By: Kevin Dowling BA (IMC) - Updated: 9 Aug 2013 | comments*Discuss
 
Visual Impairment Rights Blind Sight

According to the Royal National Institute for the Blind (RNIB) nearly two million people in the UK are blind or partially sighted. Visual impairment can affect people’s reading, driving, their ability to work and their mobility. The causes of visual impairment are many. For example, it could be due to an eye condition developed over time such as Macular Degeneration or Glaucoma, caused by diabetes or even as the result of an accident.

Coping with Visual Impairment

Whatever your personal circumstances, losing some or all of your sight is very distressing and has a big effect on your life. If you find that your vision is impaired you will need to make adjustments to your lifestyle and should try to seek help as soon as you can.

Should I Register as Partially Sighted or Blind?

Registering your visual impairment is not compulsory, but it can become useful if you try to apply for benefits or concessions. For example, you will be entitled to claim a Disability Living Allowance, a disabled persons’ railcard and even money off your television licence.

In order to register your visual impairment you’ll need to complete a Certificate of Visual Impairment form, which must be signed by your eye specialist (known as an opthalmologist). A copy of the form will be sent to you and your doctor and you will be placed on the Visibility Impaired register.
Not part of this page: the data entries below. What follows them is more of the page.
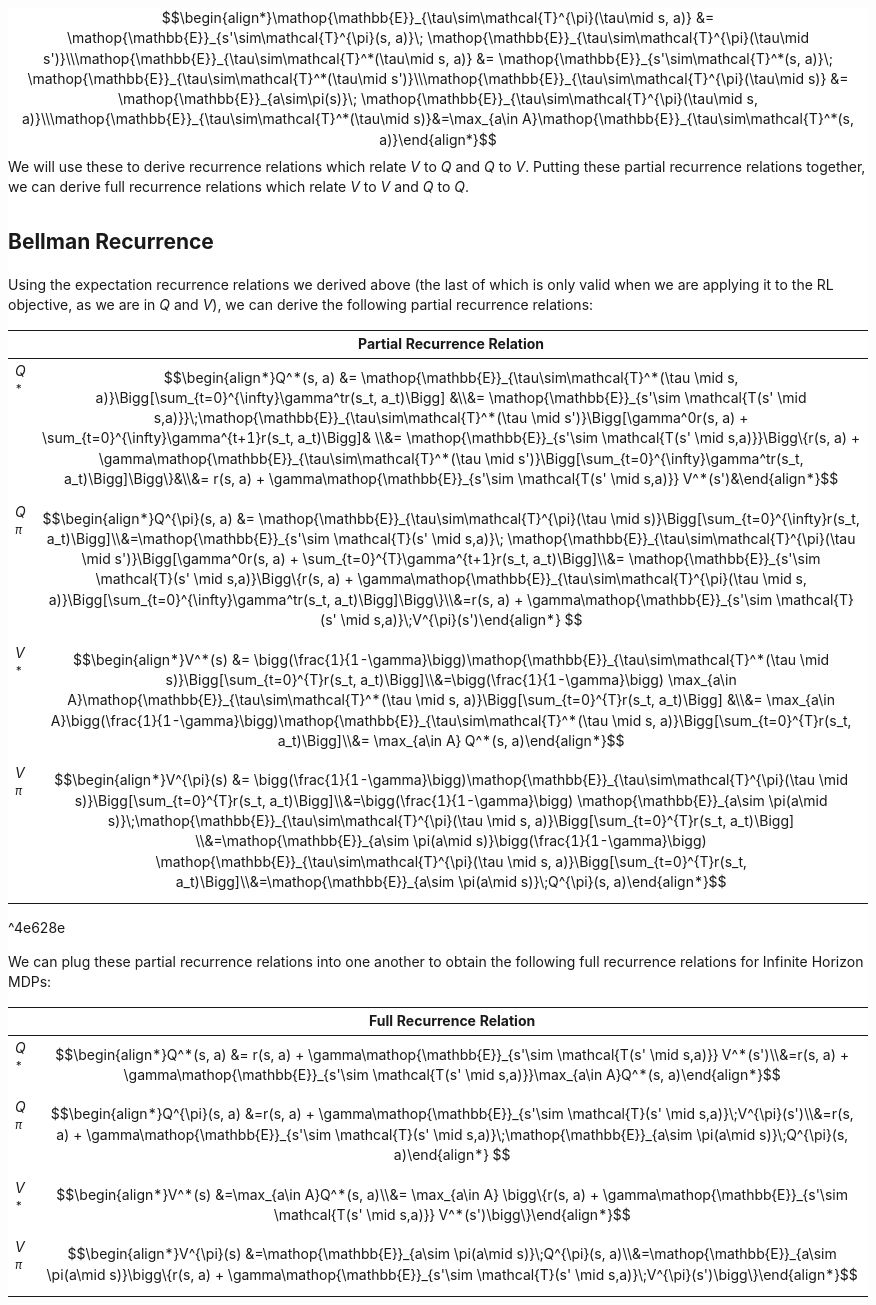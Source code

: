 $$\begin{align*}\mathop{\mathbb{E}}_{\tau\sim\mathcal{T}^{\pi}(\tau\mid s, a)} &= \mathop{\mathbb{E}}_{s'\sim\mathcal{T}^{\pi}(s, a)}\; \mathop{\mathbb{E}}_{\tau\sim\mathcal{T}^{\pi}(\tau\mid s')}\\\mathop{\mathbb{E}}_{\tau\sim\mathcal{T}^*(\tau\mid s, a)} &= \mathop{\mathbb{E}}_{s'\sim\mathcal{T}^*(s, a)}\; \mathop{\mathbb{E}}_{\tau\sim\mathcal{T}^*(\tau\mid s')}\\\mathop{\mathbb{E}}_{\tau\sim\mathcal{T}^{\pi}(\tau\mid s)} &= \mathop{\mathbb{E}}_{a\sim\pi(s)}\; \mathop{\mathbb{E}}_{\tau\sim\mathcal{T}^{\pi}(\tau\mid s, a)}\\\mathop{\mathbb{E}}_{\tau\sim\mathcal{T}^*(\tau\mid s)}&=\max_{a\in A}\mathop{\mathbb{E}}_{\tau\sim\mathcal{T}^*(s, a)}\end{align*}$$
We will use these to derive recurrence relations which relate $V$ to $Q$ and $Q$ to $V$. Putting these partial recurrence relations together, we can derive full recurrence relations which relate $V$ to $V$ and $Q$ to $Q$.

## Bellman Recurrence
Using the expectation recurrence relations we derived above (the last of which is only valid when we are applying it to the RL objective, as we are in $Q$ and $V$), we can derive the following partial recurrence relations:

|  | Partial Recurrence Relation |
| --- | --- | 
|$Q^*$| $$\begin{align*}Q^*(s, a) &= \mathop{\mathbb{E}}_{\tau\sim\mathcal{T}^*(\tau \mid s, a)}\Bigg[\sum_{t=0}^{\infty}\gamma^tr(s_t, a_t)\Bigg] &\\&= \mathop{\mathbb{E}}_{s'\sim \mathcal{T(s' \mid s,a)}}\;\mathop{\mathbb{E}}_{\tau\sim\mathcal{T}^*(\tau \mid s')}\Bigg[\gamma^0r(s, a) + \sum_{t=0}^{\infty}\gamma^{t+1}r(s_t, a_t)\Bigg]& \\&= \mathop{\mathbb{E}}_{s'\sim \mathcal{T(s' \mid s,a)}}\Bigg\{r(s, a) + \gamma\mathop{\mathbb{E}}_{\tau\sim\mathcal{T}^*(\tau \mid s')}\Bigg[\sum_{t=0}^{\infty}\gamma^tr(s_t, a_t)\Bigg]\Bigg\}&\\&= r(s, a) + \gamma\mathop{\mathbb{E}}_{s'\sim \mathcal{T(s' \mid s,a)}} V^*(s')&\end{align*}$$ |
| $Q^{\pi}$ | $$\begin{align*}Q^{\pi}(s, a) &= \mathop{\mathbb{E}}_{\tau\sim\mathcal{T}^{\pi}(\tau \mid s)}\Bigg[\sum_{t=0}^{\infty}r(s_t, a_t)\Bigg]\\&=\mathop{\mathbb{E}}_{s'\sim \mathcal{T}(s' \mid s,a)}\; \mathop{\mathbb{E}}_{\tau\sim\mathcal{T}^{\pi}(\tau \mid s')}\Bigg[\gamma^0r(s, a) + \sum_{t=0}^{T}\gamma^{t+1}r(s_t, a_t)\Bigg]\\&= \mathop{\mathbb{E}}_{s'\sim \mathcal{T}(s' \mid s,a)}\Bigg\{r(s, a) + \gamma\mathop{\mathbb{E}}_{\tau\sim\mathcal{T}^{\pi}(\tau \mid s, a)}\Bigg[\sum_{t=0}^{\infty}\gamma^tr(s_t, a_t)\Bigg]\Bigg\}\\&=r(s, a) + \gamma\mathop{\mathbb{E}}_{s'\sim \mathcal{T}(s' \mid s,a)}\;V^{\pi}(s')\end{align*} $$ |
| $V^*$ | $$\begin{align*}V^*(s) &= \bigg(\frac{1}{1-\gamma}\bigg)\mathop{\mathbb{E}}_{\tau\sim\mathcal{T}^*(\tau \mid s)}\Bigg[\sum_{t=0}^{T}r(s_t, a_t)\Bigg]\\&=\bigg(\frac{1}{1-\gamma}\bigg) \max_{a\in A}\mathop{\mathbb{E}}_{\tau\sim\mathcal{T}^*(\tau \mid s, a)}\Bigg[\sum_{t=0}^{T}r(s_t, a_t)\Bigg] &\\&= \max_{a\in A}\bigg(\frac{1}{1-\gamma}\bigg)\mathop{\mathbb{E}}_{\tau\sim\mathcal{T}^*(\tau \mid s, a)}\Bigg[\sum_{t=0}^{T}r(s_t, a_t)\Bigg]\\&= \max_{a\in A} Q^*(s, a)\end{align*}$$ |
| $V^{\pi}$ | $$\begin{align*}V^{\pi}(s) &= \bigg(\frac{1}{1-\gamma}\bigg)\mathop{\mathbb{E}}_{\tau\sim\mathcal{T}^{\pi}(\tau \mid s)}\Bigg[\sum_{t=0}^{T}r(s_t, a_t)\Bigg]\\&=\bigg(\frac{1}{1-\gamma}\bigg) \mathop{\mathbb{E}}_{a\sim \pi(a\mid s)}\;\mathop{\mathbb{E}}_{\tau\sim\mathcal{T}^{\pi}(\tau \mid s, a)}\Bigg[\sum_{t=0}^{T}r(s_t, a_t)\Bigg] \\&=\mathop{\mathbb{E}}_{a\sim \pi(a\mid s)}\bigg(\frac{1}{1-\gamma}\bigg) \mathop{\mathbb{E}}_{\tau\sim\mathcal{T}^{\pi}(\tau \mid s, a)}\Bigg[\sum_{t=0}^{T}r(s_t, a_t)\Bigg]\\&=\mathop{\mathbb{E}}_{a\sim \pi(a\mid s)}\;Q^{\pi}(s, a)\end{align*}$$ |

^4e628e

We can plug these partial recurrence relations into one another to obtain the following full recurrence relations for Infinite Horizon MDPs:

|  | Full Recurrence Relation |
| --- | --- | 
|$Q^*$| $$\begin{align*}Q^*(s, a) &= r(s, a) + \gamma\mathop{\mathbb{E}}_{s'\sim \mathcal{T(s' \mid s,a)}} V^*(s')\\&=r(s, a) + \gamma\mathop{\mathbb{E}}_{s'\sim \mathcal{T(s' \mid s,a)}}\max_{a\in A}Q^*(s, a)\end{align*}$$ |
| $Q^{\pi}$ | $$\begin{align*}Q^{\pi}(s, a) &=r(s, a) + \gamma\mathop{\mathbb{E}}_{s'\sim \mathcal{T}(s' \mid s,a)}\;V^{\pi}(s')\\&=r(s, a) + \gamma\mathop{\mathbb{E}}_{s'\sim \mathcal{T}(s' \mid s,a)}\;\mathop{\mathbb{E}}_{a\sim \pi(a\mid s)}\;Q^{\pi}(s, a)\end{align*} $$ |
| $V^*$ | $$\begin{align*}V^*(s) &=\max_{a\in A}Q^*(s, a)\\&= \max_{a\in A} \bigg\{r(s, a) + \gamma\mathop{\mathbb{E}}_{s'\sim \mathcal{T(s' \mid s,a)}} V^*(s')\bigg\}\end{align*}$$ |
| $V^{\pi}$ | $$\begin{align*}V^{\pi}(s) &=\mathop{\mathbb{E}}_{a\sim \pi(a\mid s)}\;Q^{\pi}(s, a)\\&=\mathop{\mathbb{E}}_{a\sim \pi(a\mid s)}\bigg\{r(s, a) + \gamma\mathop{\mathbb{E}}_{s'\sim \mathcal{T}(s' \mid s,a)}\;V^{\pi}(s')\bigg\}\end{align*}$$ |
Depending on the degree of visual impairment, your specialist will determine whether you are registered as 'sight impaired/partially sighted' or as 'severely sight impaired/blind'.

How Will I Cope at Work?

If your sight becomes impaired it doesn’t necessarily mean that you will not be able to continue with your job. Most employees are sympathetic to such medical issues and there are several ways that they can help, including providing specialist visual equipment such as screen reading software, screen magnifiers and voice recognition software. You may also be able to get support with your travel to and from work.

The Government has launched a scheme known as ‘Access to Work’ that is designed to provide practical support and advice for employees whose work circumstances have changed dramatically.

Will I be Entitled to Benefits?

Yes you will. There are a number of benefits and welfare schemes made available to people who are visually impaired. These include Disability Allowance, Carer’s Allowance, Pension Credits, Tax Credits, Housing Benefit & Council Tax Benefits and even free prescriptions.

I am Suffering from Discrimination – What can I do?

If you feel that you are being discriminated against, either at work or in your neighbourhood, because of your visual impairment you do not have to suffer alone. You may be able to take legal action under the Disability Discrimination Act. If you feel that you are suffering from discrimination contact your local Citizens’ Advice Bureau who should be able to give you further information on filing an official complaint.

Visual impairment is an intensely personal and potentially traumatic experience. It is therefore important to remember that you are not alone. There are many other people who have experienced what you are going through and there are several organisations dedicated to providing help, reassurance and understanding. RNIB (www.rnib.org.uk) can help you find local people or groups that can help give you the support you need.